Three people were killed and 58 wounded when Iranian missiles struck the United Arab Emirates, according to Emirati state media. The UAE hosts Al Dhafra Air Base and other American military facilities. It played no role in planning or executing the strikes on Iran.
Gulf States absorbed Iranian fire in the conflict's opening hours , when Saudi Arabia acknowledged the crisis began with US-Israeli attacks — distancing Riyadh from Washington's operation. These latest UAE casualties sharpen a decades-old dilemma: American bases guarantee security against Iranian conventional military superiority, but make host nations targets in any direct US-Iran confrontation. Three Emirati dead and 58 wounded are the cost of that bargain made real.

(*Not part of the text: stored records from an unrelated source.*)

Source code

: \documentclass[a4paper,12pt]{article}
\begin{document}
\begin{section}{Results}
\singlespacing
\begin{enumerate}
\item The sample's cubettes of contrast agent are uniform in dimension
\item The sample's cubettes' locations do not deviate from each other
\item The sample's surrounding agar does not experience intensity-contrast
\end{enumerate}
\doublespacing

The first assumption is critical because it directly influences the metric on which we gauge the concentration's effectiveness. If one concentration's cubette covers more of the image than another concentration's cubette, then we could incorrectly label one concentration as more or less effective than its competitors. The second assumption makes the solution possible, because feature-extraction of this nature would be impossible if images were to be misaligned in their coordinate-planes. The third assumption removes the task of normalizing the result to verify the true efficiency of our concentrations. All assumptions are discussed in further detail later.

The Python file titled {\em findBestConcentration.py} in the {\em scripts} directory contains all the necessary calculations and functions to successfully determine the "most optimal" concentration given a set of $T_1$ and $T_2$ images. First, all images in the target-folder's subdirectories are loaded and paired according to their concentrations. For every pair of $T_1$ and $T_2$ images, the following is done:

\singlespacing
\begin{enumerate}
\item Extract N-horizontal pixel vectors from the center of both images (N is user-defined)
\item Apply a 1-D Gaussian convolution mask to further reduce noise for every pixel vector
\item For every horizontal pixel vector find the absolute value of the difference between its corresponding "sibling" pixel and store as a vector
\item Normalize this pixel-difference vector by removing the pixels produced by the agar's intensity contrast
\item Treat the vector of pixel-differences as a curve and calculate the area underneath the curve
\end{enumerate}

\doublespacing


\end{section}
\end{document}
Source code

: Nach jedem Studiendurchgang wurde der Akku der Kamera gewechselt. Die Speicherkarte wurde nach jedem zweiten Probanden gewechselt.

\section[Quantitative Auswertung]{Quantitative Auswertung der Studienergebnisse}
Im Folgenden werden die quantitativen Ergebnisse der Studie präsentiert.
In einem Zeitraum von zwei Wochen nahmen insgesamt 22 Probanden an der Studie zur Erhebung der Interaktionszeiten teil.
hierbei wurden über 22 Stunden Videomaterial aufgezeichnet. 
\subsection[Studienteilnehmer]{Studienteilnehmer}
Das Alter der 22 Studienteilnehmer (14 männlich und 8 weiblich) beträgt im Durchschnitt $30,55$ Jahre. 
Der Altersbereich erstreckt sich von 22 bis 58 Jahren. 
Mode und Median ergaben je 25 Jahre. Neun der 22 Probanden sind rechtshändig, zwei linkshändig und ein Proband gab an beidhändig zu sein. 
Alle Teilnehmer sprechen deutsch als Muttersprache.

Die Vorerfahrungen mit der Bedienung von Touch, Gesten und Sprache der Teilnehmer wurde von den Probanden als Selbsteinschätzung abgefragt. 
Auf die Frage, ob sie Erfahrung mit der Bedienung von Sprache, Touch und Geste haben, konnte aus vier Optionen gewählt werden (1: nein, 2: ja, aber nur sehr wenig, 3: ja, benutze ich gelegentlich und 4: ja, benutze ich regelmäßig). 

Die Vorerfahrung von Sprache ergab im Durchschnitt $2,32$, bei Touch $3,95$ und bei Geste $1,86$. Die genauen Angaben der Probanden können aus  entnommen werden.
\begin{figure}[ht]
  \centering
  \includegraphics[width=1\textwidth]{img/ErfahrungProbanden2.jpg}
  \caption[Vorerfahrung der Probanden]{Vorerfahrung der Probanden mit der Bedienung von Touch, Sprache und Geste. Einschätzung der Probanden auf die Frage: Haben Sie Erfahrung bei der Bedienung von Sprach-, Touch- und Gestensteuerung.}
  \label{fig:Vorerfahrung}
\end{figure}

The UAE normalised relations with Israel under the 2020 Abraham Accords, a move Tehran condemned. Abu Dhabi calculated that the economic and security benefits of alignment with Israel and the United States outweighed the risk of Iranian retaliation. The calculation has now been tested with Emirati blood. Whether Abu Dhabi presses Washington privately for restraint or doubles down on the security partnership will shape Gulf diplomacy for the remainder of this war.
Citizens in Dubai, Abu Dhabi, and Fujairah did not choose this conflict. Their governments' basing arrangements — negotiated in bilateral defence agreements with minimal public scrutiny — have placed their homes within range. That gap between decisions made by rulers and consequences borne by populations exists in every Gulf capital hosting an American base.